[WORK INSTRUCTIONS]
Write out the data word for word and omit every picture.

[EXERCISE DATA]

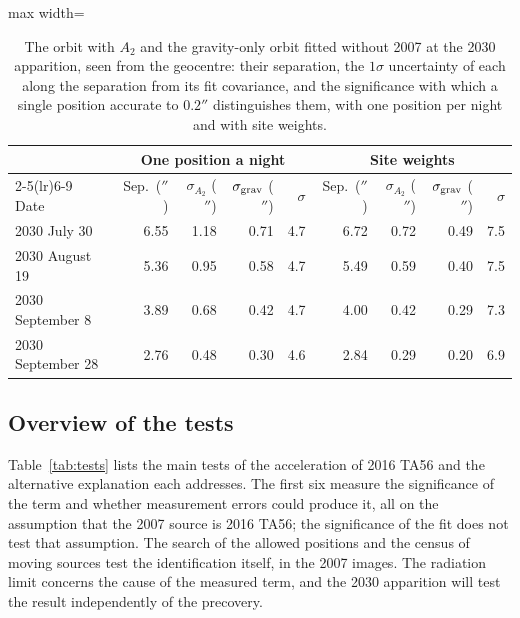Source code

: \documentclass[3p,11pt]{elsarticle}
\begin{document}
\begin{table}[t]
\centering\small
\caption{The orbit with $A_2$ and the gravity-only orbit fitted without 2007 at the 2030
apparition, seen from the geocentre: their separation, the $1\sigma$ uncertainty of each
along the separation from its fit covariance, and the significance with which a single
position accurate to $0.2''$ distinguishes them, with one position per night and with
site weights.}
\label{tab:pred}
\begin{adjustbox}{max width=\textwidth}
\begin{tabular}{lrrrrrrrr}
\toprule
 & \multicolumn{4}{c}{One position a night} & \multicolumn{4}{c}{Site weights} \\
\cmidrule(lr){2-5}\cmidrule(lr){6-9}
Date & Sep.\ ($''$) & $\sigma_{A_2}$ ($''$) & $\sigma_{\rm grav}$ ($''$) & $\sigma$ & Sep.\ ($''$) & $\sigma_{A_2}$ ($''$) & $\sigma_{\rm grav}$ ($''$) & $\sigma$ \\
\midrule
2030 July 30 & 6.55 & 1.18 & 0.71 & 4.7 & 6.72 & 0.72 & 0.49 & 7.5 \\
2030 August 19 & 5.36 & 0.95 & 0.58 & 4.7 & 5.49 & 0.59 & 0.40 & 7.5 \\
2030 September 8 & 3.89 & 0.68 & 0.42 & 4.7 & 4.00 & 0.42 & 0.29 & 7.3 \\
2030 September 28 & 2.76 & 0.48 & 0.30 & 4.6 & 2.84 & 0.29 & 0.20 & 6.9 \\
\bottomrule
\end{tabular}
\end{adjustbox}
\end{table}

\subsection{Overview of the tests}\label{sec:summary}

Table~\ref{tab:tests} lists the main tests of the acceleration of 2016 TA56 and the
alternative explanation each addresses. The first six measure the significance of the term
and whether measurement errors could produce it, all on the assumption that the 2007
source is 2016 TA56; the significance of the fit does not test that assumption. The search
of the allowed positions and the census of moving sources test the identification itself,
in the 2007 images. The radiation limit concerns the cause of the measured term, and the
2030 apparition will test the result independently of the precovery.
\end{document}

[RESPONSE AREA]
Source code

: \documentclass[3p,11pt]{elsarticle}
\begin{document}
\begin{table}[t]
\centering\small
\caption{The orbit with $A_2$ and the gravity-only orbit fitted without 2007 at the 2030
apparition, seen from the geocentre: their separation, the $1\sigma$ uncertainty of each
along the separation from its fit covariance, and the significance with which a single
position accurate to $0.2''$ distinguishes them, with one position per night and with
site weights.}
\label{tab:pred}
\begin{adjustbox}{max width=\textwidth}
\begin{tabular}{lrrrrrrrr}
\toprule
 & \multicolumn{4}{c}{One position a night} & \multicolumn{4}{c}{Site weights} \\
\cmidrule(lr){2-5}\cmidrule(lr){6-9}
Date & Sep.\ ($''$) & $\sigma_{A_2}$ ($''$) & $\sigma_{\rm grav}$ ($''$) & $\sigma$ & Sep.\ ($''$) & $\sigma_{A_2}$ ($''$) & $\sigma_{\rm grav}$ ($''$) & $\sigma$ \\
\midrule
2030 July 30 & 6.55 & 1.18 & 0.71 & 4.7 & 6.72 & 0.72 & 0.49 & 7.5 \\
2030 August 19 & 5.36 & 0.95 & 0.58 & 4.7 & 5.49 & 0.59 & 0.40 & 7.5 \\
2030 September 8 & 3.89 & 0.68 & 0.42 & 4.7 & 4.00 & 0.42 & 0.29 & 7.3 \\
2030 September 28 & 2.76 & 0.48 & 0.30 & 4.6 & 2.84 & 0.29 & 0.20 & 6.9 \\
\bottomrule
\end{tabular}
\end{adjustbox}
\end{table}

\subsection{Overview of the tests}\label{sec:summary}

Table~\ref{tab:tests} lists the main tests of the acceleration of 2016 TA56 and the
alternative explanation each addresses. The first six measure the significance of the term
and whether measurement errors could produce it, all on the assumption that the 2007
source is 2016 TA56; the significance of the fit does not test that assumption. The search
of the allowed positions and the census of moving sources test the identification itself,
in the 2007 images. The radiation limit concerns the cause of the measured term, and the
2030 apparition will test the result independently of the precovery.
\end{document}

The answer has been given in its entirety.